I discussed this idea with my co-author, Ron Shachar of IDC Herzliya, and we wondered if the reverse would also hold true. So many variables about people are used to predict election results, from basic demographics right down to how an individual uses Twitter.
So, what if we were to switch the regression equation around and see if election results could predict these variables? Namely, can you look at consumers’ voting decisions and use them to predict their purchasing decisions? As it turns out, you "can", at least with a certain kind of product. Our paper, "When Kerry met Sally: Politics and perceptions in the demand for movies", examines this correlation, revealing some interesting results for marketers.
We chose to look at movie sales rather than pornography or even blue jeans for two reasons:
First is the practical importance of predicting whether a movie will be popular. The movie industry is very well-studied in the marketing literature because it's an industry where every product is unique. Predicting a movie's success is something like predicting the success of a completely new type of yoghurt, in which the flavour has never been used before, the consistency has never been used before, the packaging has never been used before, and so forth. Nobody really knows for sure whether the movie will be good until they go to see it. As making movies is neither cheap nor easy, a great deal of time and effort is spent trying to predict how well audiences will receive them.
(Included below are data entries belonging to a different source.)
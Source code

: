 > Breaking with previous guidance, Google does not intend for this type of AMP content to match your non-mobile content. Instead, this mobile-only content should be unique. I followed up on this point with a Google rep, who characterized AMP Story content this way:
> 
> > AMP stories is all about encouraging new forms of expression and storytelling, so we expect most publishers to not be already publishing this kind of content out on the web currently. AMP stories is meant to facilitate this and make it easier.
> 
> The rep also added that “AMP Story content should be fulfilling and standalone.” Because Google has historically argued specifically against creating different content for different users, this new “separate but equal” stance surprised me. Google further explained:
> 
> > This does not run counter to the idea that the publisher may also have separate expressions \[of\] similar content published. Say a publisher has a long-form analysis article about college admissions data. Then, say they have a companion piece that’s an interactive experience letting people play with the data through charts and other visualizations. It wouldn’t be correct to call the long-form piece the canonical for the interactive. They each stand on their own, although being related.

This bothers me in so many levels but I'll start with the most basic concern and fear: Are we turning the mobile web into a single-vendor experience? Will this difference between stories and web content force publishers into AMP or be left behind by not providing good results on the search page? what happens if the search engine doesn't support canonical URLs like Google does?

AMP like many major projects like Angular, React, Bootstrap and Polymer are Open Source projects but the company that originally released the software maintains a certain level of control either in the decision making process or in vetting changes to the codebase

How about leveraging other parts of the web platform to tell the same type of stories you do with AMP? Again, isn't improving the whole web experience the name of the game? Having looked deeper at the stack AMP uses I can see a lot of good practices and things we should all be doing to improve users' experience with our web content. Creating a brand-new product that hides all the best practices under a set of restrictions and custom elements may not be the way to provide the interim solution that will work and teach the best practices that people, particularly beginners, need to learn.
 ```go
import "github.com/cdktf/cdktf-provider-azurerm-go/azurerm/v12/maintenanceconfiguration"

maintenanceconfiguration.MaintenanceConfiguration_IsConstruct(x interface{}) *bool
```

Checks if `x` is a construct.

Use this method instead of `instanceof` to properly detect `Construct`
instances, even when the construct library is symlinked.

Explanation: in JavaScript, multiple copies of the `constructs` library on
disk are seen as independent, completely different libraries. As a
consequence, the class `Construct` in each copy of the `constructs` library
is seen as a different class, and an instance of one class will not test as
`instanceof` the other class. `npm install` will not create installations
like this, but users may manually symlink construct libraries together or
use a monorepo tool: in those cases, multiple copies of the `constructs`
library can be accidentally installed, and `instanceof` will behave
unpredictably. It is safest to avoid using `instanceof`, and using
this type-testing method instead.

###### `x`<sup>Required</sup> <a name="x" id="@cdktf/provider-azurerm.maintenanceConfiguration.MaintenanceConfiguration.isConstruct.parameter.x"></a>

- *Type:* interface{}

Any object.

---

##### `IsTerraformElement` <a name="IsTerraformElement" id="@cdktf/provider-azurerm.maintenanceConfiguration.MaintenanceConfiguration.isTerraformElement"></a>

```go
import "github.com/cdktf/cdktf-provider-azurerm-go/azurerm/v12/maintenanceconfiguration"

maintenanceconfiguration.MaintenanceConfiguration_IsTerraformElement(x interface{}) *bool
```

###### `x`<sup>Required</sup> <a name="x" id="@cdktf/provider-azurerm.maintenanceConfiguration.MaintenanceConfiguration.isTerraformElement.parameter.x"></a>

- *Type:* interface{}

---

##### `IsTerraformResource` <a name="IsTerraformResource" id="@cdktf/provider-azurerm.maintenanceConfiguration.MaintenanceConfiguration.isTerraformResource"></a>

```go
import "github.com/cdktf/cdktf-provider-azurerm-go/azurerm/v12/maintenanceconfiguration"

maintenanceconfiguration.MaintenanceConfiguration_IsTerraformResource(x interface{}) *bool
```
The second reason is more psychological. We think movies have the potential to appeal to consumers’ self-images and aspirations. Unlike more functional products (think plastic spoons), movies call for emotional and intellectual engagement; they encourage a viewer to identify with – or in opposition to – the main selling points of the product (the characters within the story). This type of emotional engagement can be – and often is – engineered in the marketing of other products that appeal to a consumer’s sense of “who you want to be.” In this way, the idea of using electoral data to predict consumption can be extended to many more product categories.
While genres are routinely used to classify movies, this method can overlook important similarities between seemingly disparate films. What we call “perceived attributes” are the consumer’s own perceptions of a movie. These attributes are much more subtle than standard genres, particularly when factors like the ethnicity or gender of the lead actors are concerned. Many moviegoers will happily acknowledge that they like romantic comedies, but few will realise or acknowledge that they consistently choose young white female lead actors over African-American male leads. Even fewer will realise that these choices correlate closely with their political preferences.
Compared to the list of genres that typically describe movies, perceived attributes should be more meaningful to marketers, because they are measured directly based on the movies consumers choose to watch. Genres, on the other hand, are defined in a top-down fashion by reviewers. The usefulness of perceived attributes (when compared with the genre system) in grouping movies and predicting their fit with consumers is so pronounced that we were able to show a US$93 million improvement in yearly revenue forecasting in the United States film industry "before" we even factored in the political data.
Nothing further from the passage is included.